> **WHAT THE EXERCISE ASKS**: Leave out every line before the one that contains "<p>Or locally:</p>". Please restate that line and the rest of the data word for word, through the end.

(Plain-text document sources)
Content starts
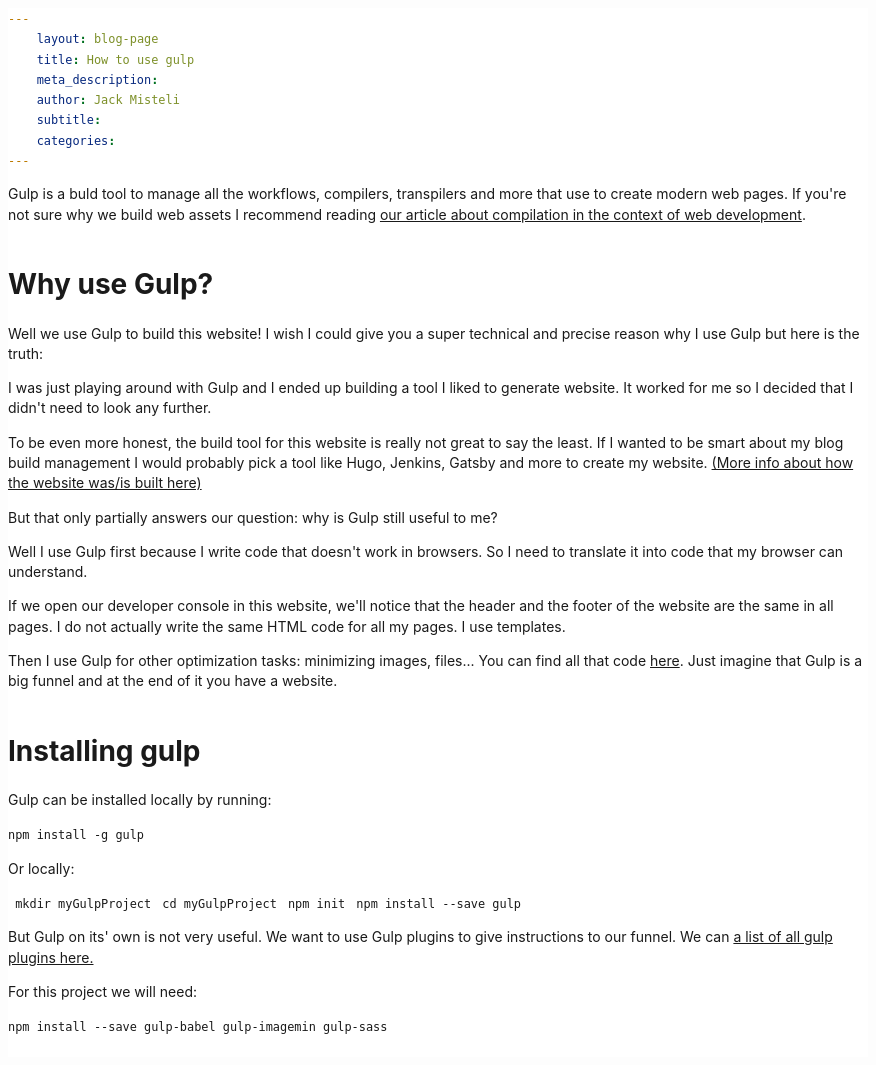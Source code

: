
 ```yaml
---
	layout: blog-page
	title: How to use gulp
	meta_description: 
	author: Jack Misteli
	subtitle: 
	categories:
---
```


<p class='prelude'>Gulp is a buld tool to manage all the workflows, compilers, transpilers and more that use to create modern web pages. If you're not sure why we build web assets I recommend reading <a href='/web-development/compiling-web-pages/index.html'>our article about compilation in the context of web development</a>.</p>

<h1>Why use Gulp?</h1>

<p>Well we use Gulp to build this website! I wish I could give you a super technical and precise reason why I use Gulp but here is the truth:</p>

<p>I was just playing around with Gulp and I ended up building a tool I liked to generate website. It worked for me so I decided that I didn't need to look any further. </p>

<p>To be even more honest, the build tool for this website is really not great to say the least. If I wanted to be smart about my blog build management I would probably pick a tool like Hugo, Jenkins, Gatsby and more to create my website. <a href="/web-development/how-this-website-is-built">(More info about how the website was/is built here)</a></p>

<p>But that only partially answers our question: why is Gulp still useful to me?</p>

<p>Well I use Gulp first because I write code that doesn't work in browsers. So I need to translate it into code that my browser can understand.</p>

<p> If we open our developer console in this website, we'll notice that the header and the footer of the website are the same in all pages. I do not actually write the same HTML code for all my pages. I use templates. </p>
 
<iframe class='example-container' src="./templating.html"></iframe>

<p>Then I use Gulp for other optimization tasks: minimizing images, files... You can find all that code <a href="https://github.com/Otomakan/hardcorejs.fun/blob/master/gulpfile.js">here</a>. Just imagine that Gulp is a big funnel and at the end of it you have a website.</p>

<h1>Installing gulp</h1>
<p>Gulp can be installed locally by running:</p>
<code class='command'>npm install -g gulp</code>
<p>Or locally:</p>
<code class='command'> mkdir myGulpProject</code>
<code class='command'> cd myGulpProject</code>
<code class='command'> npm init</code>
<code class='command'> npm install --save gulp</code>

<p>But Gulp on its' own is not very useful. We want to use Gulp plugins to give instructions to our funnel. We can <a href="https://gulpjs.com/plugins"> a list of all gulp plugins here.</a> </p>

<p>For this project we will need:</p> 
<code class='command'>npm install --save gulp-babel gulp-imagemin gulp-sass
</code>
<code class='command'> </code>
<code class='command'> </code>
<code class='command'> </code>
Content ends
> **OUTPUT FOR THIS EXERCISE**:
<p>Or locally:</p>
<code class='command'> mkdir myGulpProject</code>
<code class='command'> cd myGulpProject</code>
<code class='command'> npm init</code>
<code class='command'> npm install --save gulp</code>

<p>But Gulp on its' own is not very useful. We want to use Gulp plugins to give instructions to our funnel. We can <a href="https://gulpjs.com/plugins"> a list of all gulp plugins here.</a> </p>

<p>For this project we will need:</p> 
<code class='command'>npm install --save gulp-babel gulp-imagemin gulp-sass
</code>
<code class='command'> </code>
<code class='command'> </code>
<code class='command'> </code>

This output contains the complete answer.